What you need to know:
- The attacker was immediately overpowered by bodyguards, the presidential office said, adding that investigations are ongoing.
Mali's presidential office on Tuesday said there was an attempted stabbing attack against the West African country's transitional president, Assimi Goita at the Grand Mosque of Bamako.
In a statement on Twitter, the office said the attacker was immediately overpowered by the bodyguards, adding that investigations were ongoing.
According to local media outlet Malijet, the country's largest news portal, the attempted attack happened while Goita was attending the prayer of Tabaski (Eid al-Adha).
"The attacker tried to stab the president when the imam was leaving to sacrifice his sheep. But it was another person who was hurt," it reported.
AFP reported that two armed men, including one who wielded a knife, staged the attack.
Goita has since been taken from the scene, according to an AFP journalist who witnessed the incident. The journalist said it was not immediately clear whether the leader had been wounded.
Religious Affairs Minister Mamadou Kone told AFP that a man had "tried to kill the president with a knife" but was apprehended.
Latus Toure, the director of the Great Mosque, said an attacker had lunged for the president but wounded someone else.
AFP was not immediately able to confirm the accounts.
Appointed transitional vice-president after the mutiny in 2020, which forced the resignation of then president Ibrahim Boubacar Keita, Colonel Goita was proclaimed on May 28 this year as the transitional president by the Constitutional Court of Mali.

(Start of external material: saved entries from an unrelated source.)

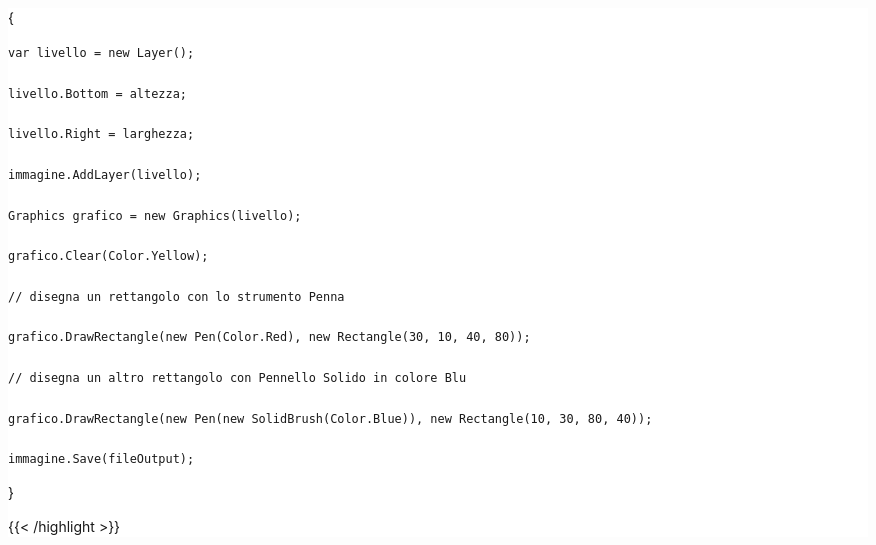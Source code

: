{

    var livello = new Layer();

    livello.Bottom = altezza;

    livello.Right = larghezza;

    immagine.AddLayer(livello);

    Graphics grafico = new Graphics(livello);

    grafico.Clear(Color.Yellow);

    // disegna un rettangolo con lo strumento Penna

    grafico.DrawRectangle(new Pen(Color.Red), new Rectangle(30, 10, 40, 80));

    // disegna un altro rettangolo con Pennello Solido in colore Blu

    grafico.DrawRectangle(new Pen(new SolidBrush(Color.Blue)), new Rectangle(10, 30, 80, 40));

    immagine.Save(fileOutput);

}

{{< /highlight >}}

This followed the resignation of the former transitional president Bah N'Daw.
Colonel Goita had led a coup last August, ousting Keita after weeks of mass protests over corruption and the long-running jihadist conflict.
In May, he ousted a transitional government that had been entrusted with the task of leading the country back to civilian rule in February 2022.
He was then named transitional president, but has pledged to keep to the goal for returning to civilian government.
In recent years, central and northern Mali have been plagued by a worrying security situation marked by terrorist attacks and inter-communal conflict.
In recent months, the security threat has spread to the country's south, where the massive presence of Islamist fighters has been reported.
Mali has been struggling to contain an jihadist insurgency that first emerged in the north of the country in 2012, and has since spread to Burkina Faso, Mali and Niger.
Thousands of soldiers and civilians have been killed and hundreds of thousands have fled their homes.
The conflict has also been mirrored by political instability in the capital.
Late June this year, the UN Security Council decided to renew the mandate of the United Nations Multidimensional Integrated Stabilization Mission in Mali (MINUSMA) until June 30, 2022, in efforts to support the country's political transition ahead of presidential and legislative elections slated for February 27, 2022.